Below are excerpts from Chapman’s convocation speeches of the past few years.
Norma Bouchard, Ph.D.
2020-2021
"Make it the aim of your education to constantly hone your cognitive flexibility so that you may cultivate the system thinking and the higher order skills to always integrate your education in a continuum of never-ending learning."
Lori Cox Han, Ph.D
2019-2020
"It’s easy to say all the right things but backing it up with action is what matters most."
Amir Raz, Ph.D.
2018-2019
"... pursuing ideas with the characteristics of curiosity, conviction, openness, and discipline more than paves the road to knowledge; it paves the road to becoming healthier, a better member of your family, an informed citizen of your country, and a meaningful denizen of the world."
James L. Doti, Ph.D.
2017-2018
"I hope there will be times at Chapman when you, like this student, struggle with an idea and through that struggle find your way. So embrace the struggle, don’t shy from it."
Reginald Gilyard, Ph.D.
2016-2017
“The importance of self-reliance goes well beyond discussions of money. With self-reliance comes independent thought.”
Jennifer Funk, Ph.D.
2015-2016
“Embrace your fears, take chances, broaden your path. I promise you the outcome can’t be worse than finding yourself face-to-face with a polar bear.”
Don Cardinal, Ph.D.
2014-2015
"Education can be more powerful than a bullet, and the lack of education can be more devastating than a bomb. It must not be taken for granted and it must be defended and promoted for all."
Richard Bausch, MFA
2013-2014
"Real education is something you take up, not as a means to make a living, but as a habit of being through a lifetime."
Tom Campbell, JD, Ph.D.
2012-2013
"You, as students, and I, as a teacher, have been given a precious gift—the blessing of education.
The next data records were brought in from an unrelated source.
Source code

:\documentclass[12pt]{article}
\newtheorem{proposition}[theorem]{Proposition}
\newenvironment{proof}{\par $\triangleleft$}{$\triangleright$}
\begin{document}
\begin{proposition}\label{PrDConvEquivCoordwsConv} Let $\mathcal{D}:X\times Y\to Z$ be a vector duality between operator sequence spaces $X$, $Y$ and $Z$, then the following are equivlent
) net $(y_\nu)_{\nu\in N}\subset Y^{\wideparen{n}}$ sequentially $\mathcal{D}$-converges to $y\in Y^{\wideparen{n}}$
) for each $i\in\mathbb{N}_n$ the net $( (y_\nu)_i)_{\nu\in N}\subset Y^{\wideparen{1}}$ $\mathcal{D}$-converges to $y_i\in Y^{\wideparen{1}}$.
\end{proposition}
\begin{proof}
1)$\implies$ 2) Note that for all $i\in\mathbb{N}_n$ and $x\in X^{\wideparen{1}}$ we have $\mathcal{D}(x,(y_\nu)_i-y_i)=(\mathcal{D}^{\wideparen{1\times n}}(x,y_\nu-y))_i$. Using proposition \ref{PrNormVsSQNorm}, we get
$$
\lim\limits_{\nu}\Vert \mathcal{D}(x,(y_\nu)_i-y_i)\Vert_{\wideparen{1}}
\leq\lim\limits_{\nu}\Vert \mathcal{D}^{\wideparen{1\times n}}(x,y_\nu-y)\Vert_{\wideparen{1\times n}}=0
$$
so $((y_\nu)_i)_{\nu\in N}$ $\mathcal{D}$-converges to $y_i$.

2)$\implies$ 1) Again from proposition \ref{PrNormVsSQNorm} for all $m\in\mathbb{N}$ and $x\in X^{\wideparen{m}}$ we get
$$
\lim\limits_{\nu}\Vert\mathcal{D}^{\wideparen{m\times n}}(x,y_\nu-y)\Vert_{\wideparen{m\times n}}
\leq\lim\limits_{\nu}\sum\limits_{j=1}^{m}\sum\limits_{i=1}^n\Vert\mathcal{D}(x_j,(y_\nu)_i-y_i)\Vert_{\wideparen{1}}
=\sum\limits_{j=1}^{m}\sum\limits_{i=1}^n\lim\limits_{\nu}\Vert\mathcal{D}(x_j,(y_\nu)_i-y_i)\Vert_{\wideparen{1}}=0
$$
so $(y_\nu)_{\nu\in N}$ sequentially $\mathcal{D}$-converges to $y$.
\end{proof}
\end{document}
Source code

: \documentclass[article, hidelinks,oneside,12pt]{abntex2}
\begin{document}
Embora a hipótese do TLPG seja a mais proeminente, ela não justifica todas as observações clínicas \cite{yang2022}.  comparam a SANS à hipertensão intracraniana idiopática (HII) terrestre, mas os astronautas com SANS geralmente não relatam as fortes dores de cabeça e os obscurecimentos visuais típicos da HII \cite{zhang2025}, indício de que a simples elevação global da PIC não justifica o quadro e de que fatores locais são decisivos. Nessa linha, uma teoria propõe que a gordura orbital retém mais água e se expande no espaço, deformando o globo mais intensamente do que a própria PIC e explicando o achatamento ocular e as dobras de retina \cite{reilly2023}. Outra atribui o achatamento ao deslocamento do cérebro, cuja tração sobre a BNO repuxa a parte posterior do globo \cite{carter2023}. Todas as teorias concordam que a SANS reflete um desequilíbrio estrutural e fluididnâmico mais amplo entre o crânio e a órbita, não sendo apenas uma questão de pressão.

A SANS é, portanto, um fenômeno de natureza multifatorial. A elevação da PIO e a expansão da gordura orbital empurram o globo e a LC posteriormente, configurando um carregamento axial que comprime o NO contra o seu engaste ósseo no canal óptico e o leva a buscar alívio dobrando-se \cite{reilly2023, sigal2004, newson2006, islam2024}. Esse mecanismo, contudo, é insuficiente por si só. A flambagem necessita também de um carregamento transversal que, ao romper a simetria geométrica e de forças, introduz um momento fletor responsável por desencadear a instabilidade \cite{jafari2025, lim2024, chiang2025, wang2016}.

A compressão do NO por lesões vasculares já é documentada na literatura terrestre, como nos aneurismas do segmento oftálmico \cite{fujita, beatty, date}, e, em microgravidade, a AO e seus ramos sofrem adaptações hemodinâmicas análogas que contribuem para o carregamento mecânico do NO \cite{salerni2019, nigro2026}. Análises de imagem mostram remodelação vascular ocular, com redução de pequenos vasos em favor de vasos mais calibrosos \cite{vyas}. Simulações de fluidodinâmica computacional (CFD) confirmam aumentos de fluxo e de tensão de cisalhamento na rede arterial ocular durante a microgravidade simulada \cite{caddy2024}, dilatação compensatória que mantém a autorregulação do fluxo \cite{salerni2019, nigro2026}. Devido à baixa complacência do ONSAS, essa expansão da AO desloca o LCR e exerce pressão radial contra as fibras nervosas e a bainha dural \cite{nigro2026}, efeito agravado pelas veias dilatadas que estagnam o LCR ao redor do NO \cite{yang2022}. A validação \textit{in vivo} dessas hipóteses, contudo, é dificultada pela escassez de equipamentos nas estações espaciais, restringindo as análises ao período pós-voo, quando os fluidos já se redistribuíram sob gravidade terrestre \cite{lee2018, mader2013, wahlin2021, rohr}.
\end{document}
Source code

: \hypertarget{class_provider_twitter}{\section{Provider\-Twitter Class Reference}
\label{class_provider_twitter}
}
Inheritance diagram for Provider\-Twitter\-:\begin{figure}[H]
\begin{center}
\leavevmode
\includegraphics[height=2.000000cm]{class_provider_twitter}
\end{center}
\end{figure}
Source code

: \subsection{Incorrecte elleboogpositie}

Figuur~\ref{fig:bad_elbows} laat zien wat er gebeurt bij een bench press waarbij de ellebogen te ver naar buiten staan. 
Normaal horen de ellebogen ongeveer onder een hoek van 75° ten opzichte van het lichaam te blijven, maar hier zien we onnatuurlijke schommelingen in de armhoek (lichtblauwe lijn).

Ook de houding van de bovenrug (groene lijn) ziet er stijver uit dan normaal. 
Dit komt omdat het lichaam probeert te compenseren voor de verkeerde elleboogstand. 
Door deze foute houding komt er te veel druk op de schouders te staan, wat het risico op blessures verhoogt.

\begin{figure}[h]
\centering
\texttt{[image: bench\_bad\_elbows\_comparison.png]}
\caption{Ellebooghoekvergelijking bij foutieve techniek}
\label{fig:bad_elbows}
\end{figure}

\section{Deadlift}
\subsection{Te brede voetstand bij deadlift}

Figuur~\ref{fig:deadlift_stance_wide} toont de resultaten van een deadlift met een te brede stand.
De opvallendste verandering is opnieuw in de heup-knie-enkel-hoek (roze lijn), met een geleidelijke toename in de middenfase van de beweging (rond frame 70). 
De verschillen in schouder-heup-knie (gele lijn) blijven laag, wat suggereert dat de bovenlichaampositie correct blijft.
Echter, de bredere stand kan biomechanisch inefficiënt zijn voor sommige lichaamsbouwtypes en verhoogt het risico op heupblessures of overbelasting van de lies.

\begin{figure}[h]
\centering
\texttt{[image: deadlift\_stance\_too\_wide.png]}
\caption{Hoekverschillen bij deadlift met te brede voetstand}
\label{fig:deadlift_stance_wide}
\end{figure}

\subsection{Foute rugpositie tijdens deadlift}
My sincerest good wishes for your using that gift to achieve tremendous happiness for yourselves, and those whose lives you touch."
Anna Leahy, Ph.D.
2011-2012
"Education leads us out of our childhoods, out of the homes we have known, out of habits into which we may have settled."
Roberta Lessor, Ph.D.
2010-2011
"From where or whence does our capacity for innovation and creativity come, and why in some moments of history rather than others?" These are but a few big questions that, in one way or another, you will ask, contemplate and perhaps even answer here at Chapman. And in doing so, the character of what you have to offer and achieve as you move on will be markedly enhanced."
Yakir Aharonov, Ph.D.
2009-2010
"I discovered that the best way to approach my studies was to create my own personal projects and questions that fascinated me the most. I would then use all the knowledge that I acquired in order to solve these personal projects and questions. I was interested not so much in studying the facts, but in studying what it meant to understand in the first place."
Vernon L. Smith, Ph.D.
2008-2009
"That what is important is not what you know, but what you can do with what you know that brings magic to your personal experience of enquiry. What is magical about research is the discovery it engenders."
Jennifer Keene, Ph.D.
2006-2007
"You are intelligent and inquisitive people, and I am sure that many examples of how inspired action can initiate a movement or bring an issue to the public consciousness."
Daniele Struppa, Ph.D.
2005-2006
"This, in my opinion, is what the liberal arts are: a constant search for the universal unifying principle. This is the content of the conversation that we initiated almost 2,500 years ago, and which has no end."
Harry Hamilton, Ph.D.
2004-2005
"Education seeks to have you control your life to the greatest extent possible by asking questions rather than merely accepting the information someone else wants to supply to you."